Was ist eine Waschcreme und worin unterscheidet sie sich von einem Waschgel?
Die Waschcreme ist die sanfteste und reichhaltigste Formulierung unter den Körperreinigungsprodukten – eine Emulsion, in der die Reinigungswirkstoffe mit einer erheblichen Menge an Fettstoffen kombiniert sind. Während das Waschgel eine leichte, wässrige Textur hat, ist die Waschcreme cremig, fast wie eine Feuchtigkeitscreme, die gleichzeitig reinigt.

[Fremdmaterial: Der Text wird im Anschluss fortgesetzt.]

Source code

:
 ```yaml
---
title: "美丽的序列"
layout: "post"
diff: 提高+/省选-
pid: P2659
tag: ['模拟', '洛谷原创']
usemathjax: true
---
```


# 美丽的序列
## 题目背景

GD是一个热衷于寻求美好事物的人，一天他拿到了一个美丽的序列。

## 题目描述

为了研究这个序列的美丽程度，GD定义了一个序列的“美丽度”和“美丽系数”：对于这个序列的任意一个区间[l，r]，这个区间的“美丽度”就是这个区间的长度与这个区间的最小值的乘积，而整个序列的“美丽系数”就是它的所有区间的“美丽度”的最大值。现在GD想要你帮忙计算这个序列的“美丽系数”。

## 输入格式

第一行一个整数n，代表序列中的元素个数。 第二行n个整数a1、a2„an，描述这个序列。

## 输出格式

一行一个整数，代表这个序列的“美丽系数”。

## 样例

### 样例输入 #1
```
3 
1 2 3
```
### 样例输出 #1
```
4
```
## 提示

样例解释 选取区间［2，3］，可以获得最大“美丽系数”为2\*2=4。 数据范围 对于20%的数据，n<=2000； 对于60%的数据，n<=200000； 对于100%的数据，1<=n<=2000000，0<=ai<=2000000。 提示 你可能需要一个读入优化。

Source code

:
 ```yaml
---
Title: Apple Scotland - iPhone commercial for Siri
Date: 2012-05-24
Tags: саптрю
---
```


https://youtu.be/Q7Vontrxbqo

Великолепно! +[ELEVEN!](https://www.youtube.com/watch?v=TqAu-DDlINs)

- Duschgel: wässrige Basis, mäßiger Schaum, zieht schnell ein – für empfindliche Haut, die Leichtigkeit wünscht
- Waschcreme: reichhaltige emulgierte Basis, wenig oder kein Schaum, cremiges Gefühl – für sehr trockene Haut, schwere atopische Dermatitis, ältere Menschen und durch Behandlungen geschwächte Haut
- Die Waschcreme kann bei bestimmten Formulierungen ohne Abspülen verwendet werden (Baby-Waschbad, Menschen mit eingeschränkter Mobilität)
- Ziel-pH-Wert: 5–5,5 – gleiche Anforderungen wie bei Gels, aber der hohe Lipidgehalt gleicht die Verluste während der Reinigung besser aus
Wer braucht wirklich eine Reinigungscreme statt eines Duschgels?
Die Waschcreme ist das Mittel der Wahl in Situationen, in denen die Hautbarriere stark beeinträchtigt ist.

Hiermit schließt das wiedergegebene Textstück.